*How to complete this task*:
Determine the count of lines in the following entries that contain the string "SELECT". Write only the number.

▼

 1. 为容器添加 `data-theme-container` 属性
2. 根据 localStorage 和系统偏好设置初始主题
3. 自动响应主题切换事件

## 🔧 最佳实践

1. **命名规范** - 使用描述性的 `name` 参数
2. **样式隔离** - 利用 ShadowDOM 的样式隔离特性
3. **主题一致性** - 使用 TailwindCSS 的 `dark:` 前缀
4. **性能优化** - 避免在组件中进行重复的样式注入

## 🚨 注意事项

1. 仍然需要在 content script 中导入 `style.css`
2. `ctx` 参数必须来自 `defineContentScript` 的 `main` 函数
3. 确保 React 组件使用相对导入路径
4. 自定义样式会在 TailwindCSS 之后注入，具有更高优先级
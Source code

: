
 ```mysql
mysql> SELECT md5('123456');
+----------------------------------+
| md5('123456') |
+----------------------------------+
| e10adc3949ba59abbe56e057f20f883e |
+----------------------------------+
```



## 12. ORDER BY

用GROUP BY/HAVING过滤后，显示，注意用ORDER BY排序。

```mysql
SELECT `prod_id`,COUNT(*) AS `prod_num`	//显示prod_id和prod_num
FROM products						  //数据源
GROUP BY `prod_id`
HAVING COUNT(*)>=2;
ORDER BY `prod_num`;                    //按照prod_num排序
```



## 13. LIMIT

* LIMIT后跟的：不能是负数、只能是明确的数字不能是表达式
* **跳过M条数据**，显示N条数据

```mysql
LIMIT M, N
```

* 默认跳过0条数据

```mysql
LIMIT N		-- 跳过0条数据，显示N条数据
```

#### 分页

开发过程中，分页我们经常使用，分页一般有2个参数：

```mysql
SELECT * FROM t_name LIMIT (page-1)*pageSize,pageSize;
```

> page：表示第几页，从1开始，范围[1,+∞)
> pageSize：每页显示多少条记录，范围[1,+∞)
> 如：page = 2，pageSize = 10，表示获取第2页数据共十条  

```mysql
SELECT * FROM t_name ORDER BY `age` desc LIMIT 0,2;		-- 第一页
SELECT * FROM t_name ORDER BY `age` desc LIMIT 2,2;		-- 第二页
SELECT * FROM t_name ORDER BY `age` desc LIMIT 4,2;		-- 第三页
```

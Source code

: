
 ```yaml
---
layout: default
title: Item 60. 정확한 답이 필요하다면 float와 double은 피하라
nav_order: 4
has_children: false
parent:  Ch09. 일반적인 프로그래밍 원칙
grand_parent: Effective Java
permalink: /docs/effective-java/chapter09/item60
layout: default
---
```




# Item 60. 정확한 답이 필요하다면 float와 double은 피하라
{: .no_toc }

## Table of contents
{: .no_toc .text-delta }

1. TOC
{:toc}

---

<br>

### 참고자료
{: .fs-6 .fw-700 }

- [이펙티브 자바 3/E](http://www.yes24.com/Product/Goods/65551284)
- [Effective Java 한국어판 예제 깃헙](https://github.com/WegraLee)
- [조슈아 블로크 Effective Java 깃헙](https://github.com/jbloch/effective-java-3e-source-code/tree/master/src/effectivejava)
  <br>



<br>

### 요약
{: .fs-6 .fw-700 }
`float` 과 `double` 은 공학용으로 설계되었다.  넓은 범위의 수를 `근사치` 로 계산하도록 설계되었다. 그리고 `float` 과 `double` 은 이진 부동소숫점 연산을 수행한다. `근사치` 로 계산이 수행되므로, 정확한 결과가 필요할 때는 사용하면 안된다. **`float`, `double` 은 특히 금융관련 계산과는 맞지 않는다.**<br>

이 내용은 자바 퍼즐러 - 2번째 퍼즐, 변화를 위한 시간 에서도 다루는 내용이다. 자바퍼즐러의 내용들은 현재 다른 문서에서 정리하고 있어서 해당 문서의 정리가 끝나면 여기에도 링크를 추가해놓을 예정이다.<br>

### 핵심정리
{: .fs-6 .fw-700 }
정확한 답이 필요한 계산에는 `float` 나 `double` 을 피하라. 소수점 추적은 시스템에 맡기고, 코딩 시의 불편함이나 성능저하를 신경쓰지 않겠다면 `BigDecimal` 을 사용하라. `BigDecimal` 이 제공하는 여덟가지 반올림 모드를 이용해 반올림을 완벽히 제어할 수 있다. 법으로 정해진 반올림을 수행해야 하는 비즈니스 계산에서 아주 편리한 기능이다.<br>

▲

*Answer section*:
6